I have a piece of 15B30 Carbon Steel with boron 3-1/2 in diameter x 1" long. I've cleaned off the scale, but am unsure how to hold this to clean up the diameter.

I have a 3 jaw, 4 jaw, and a face plate. And collets I need to make a drawbar for.

I have drilled and tapped one side 6M 1.75, but found that, at least how I tried, a shaft that size insufficient to hold in the 3 jaw. Would like to avoid a hole in the other side.

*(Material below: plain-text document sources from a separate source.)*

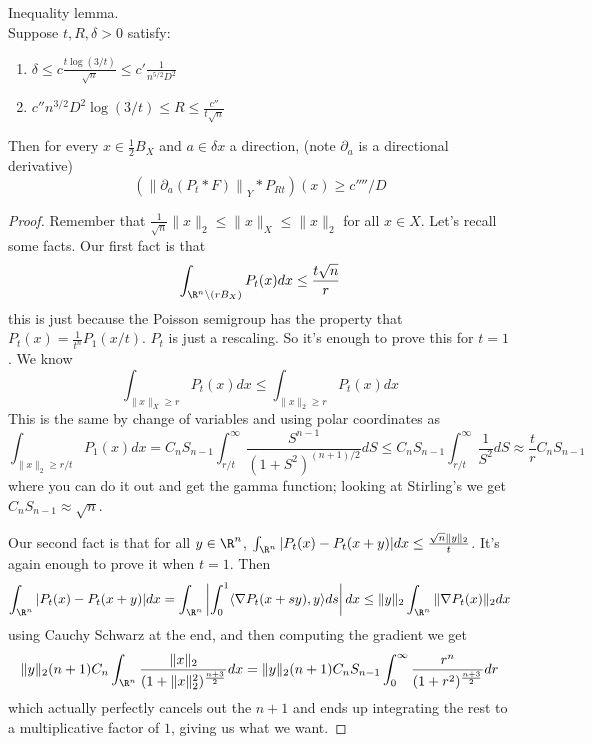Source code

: \begin{lem} Inequality lemma. \\
Suppose $t, R, \delta > 0$ satisfy: 
\begin{enumerate}

\item $\delta \leq c \frac{t\log(3/t)}{\sqrt{n}} \leq c' \frac{1}{n^{5/2}D^2}$

\item $c'' n^{3/2}D^2 \log(3/t) \leq R \leq \frac{c''}{t\sqrt{n}}$

\end{enumerate}
Then for every $x \in \frac{1}{2}B_X$ and $a \in \delta x$ a direction, (note $\partial_a$ is a directional derivative) 
\[
\left(\left\|\partial_a(P_t*F)\right\|_Y * P_{Rt}\right)(x) \ge c''''/D
\]
\end{lem}
\begin{proof}

Remember that $\frac{1}{\sqrt{n}}\|x\|_2 \leq \|x\|_X \leq \|x\|_2$ for all $x \in X$. 
Let's recall some facts. Our first fact is that 
\[
\int_{\R^n \setminus (rB_X)} P_t(x)dx \leq \frac{t\sqrt{n}}{r}
\]
this is just because the Poisson semigroup has the property that $P_t(x) = \frac{1}{t^n}P_1(x/t)$. $P_t$ is just a rescaling. So it's enough to prove this for $t = 1$. We know 
\[
\int_{\|x\|_X \geq r} P_t(x)dx \leq \int_{\|x\|_2 \geq r} P_t(x) dx
\]
This is the same by change of variables and using polar coordinates as  
\[
\int_{\|x\|_2 \geq r/t} P_1(x)dx = C_n S_{n - 1} \int_{r/t}^{\infty} \frac{S^{n - 1}}{(1 + S^2)^{(n + 1)/2}} dS \leq C_nS_{n - 1} \int_{r/t}^{\infty} \frac{1}{S^2} dS \approx \frac{t}{r}C_nS_{n - 1}
\]
where you can do it out and get the gamma function; looking at Stirling's we get $C_n S_{n -1} \approx \sqrt{n}$. 

Our second fact is that for all $y \in \R^n$, $\int_{\R^n} |P_t(x) - P_t(x + y)| dx \le \frac{\sqrt{n}\|y\|_2}{t}$. It's again enough to prove it when $t = 1$. 
Then 
\[
\int_{\R^n} |P_t(x) - P_t(x + y)| dx = \int_{\R^n} \left| \int_{0}^1 \langle \nabla P_t(x + sy), y \rangle ds\right| dx \leq \|y\|_2 \int_{\R^n} \|\nabla P_t(x)\|_2 dx
\]
using Cauchy Schwarz at the end, and then computing the gradient we get 
\[
\|y\|_2(n + 1)C_n\int_{\R^n} \frac{\|x\|_2}{(1 + \|x\|_2^2)^{\frac{n + 3}{2}}} dx = \|y\|_2 (n + 1)C_n S_{n - 1} \int_{0}^{\infty} \frac{r^n}{(1 + r^2)^{\frac{n + 3}{2}}} dr 
\]
which actually perfectly cancels out the $n + 1$ and ends up integrating the rest to a multiplicative factor of $1$, giving us what we want. 


\end{proof}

Appreciate any ideas/shared experience.

Thanks,

Ron
 
I’m really guessing, but I would find and mark center. CA glue to a piece of plate. Chuck up in 4-jaw and center up on the center mark. Use a live center in tailstock and hold pressure against slug. Then take very light cuts till cleaned up.
Heat until glue releases.
I’m sure the more experienced will come along shortly and give you a better idea.

Chuck
 
A weight for a cell phone stand. Saw one and want to make my own, The odd thread is the base of the arm from a dial indicator base. Just needs to look decent.
 
Chuck up the stock and face one side. That's the bottom. On that side, drill and tap holes that line up with the slots on your
face plate: just don't thru drill them. Bolt the stock to the face plate with some short spacers, and
you're set to face the other side and turn the OD. Since the tapped holes are on the bottom of your stand, no
one will see them.
 
Open the 3-jaw up until the tallest portion of the jaws are a little smaller than the OD of the stock. Using live center in the existing hole (M6x1.75?) push the part against the jaws, applying as much pressure as possible with the tailstock. Take light cuts.
 
I use the 4 jaw, finish as much as accessible, then flip it, very carefully indicate it in, radially and axially, and clean up the rest of it. I’ve always been able to get this “fingernail smooth”, then some Scotch-brite, working through the colors/grits, and Blue Magic makes it invisible.
 
I use the 4 jaw, finish as much as accessible, then flip it, very carefully indicate it in, radially and axially, and clean up the rest of it. I’ve always been able to get this “fingernail smooth”, then some Scotch-brite, working through the colors/grits, and Blue Magic makes it invisible.
I did something close. I put a bull nose/pipe center in the 4 jaw with the flat against the work and the hole facing out for the live center. Used a bearing against the faced work to square it up, and the live center to center the work in the 4 jaw. Darn thing rattled and the tool dug in and skipped.
 
Thank you everyone for taking the time to offer suggestions. I'll give each of them a go ending with bolting it to the face plate as probably the most sure fire method.

Will report back later.

Ron
 
I've had luck with center drilling the center on the drill press, then placing two sided heavy duty tape on the faces of the 4jaw (note on the face of the jaw itself) adjusting so that the jaws are smaller than the desired diameter. Pinching the stock between a live center and the jaw faces. And frequently monitoring to ensure nothing is getting loose.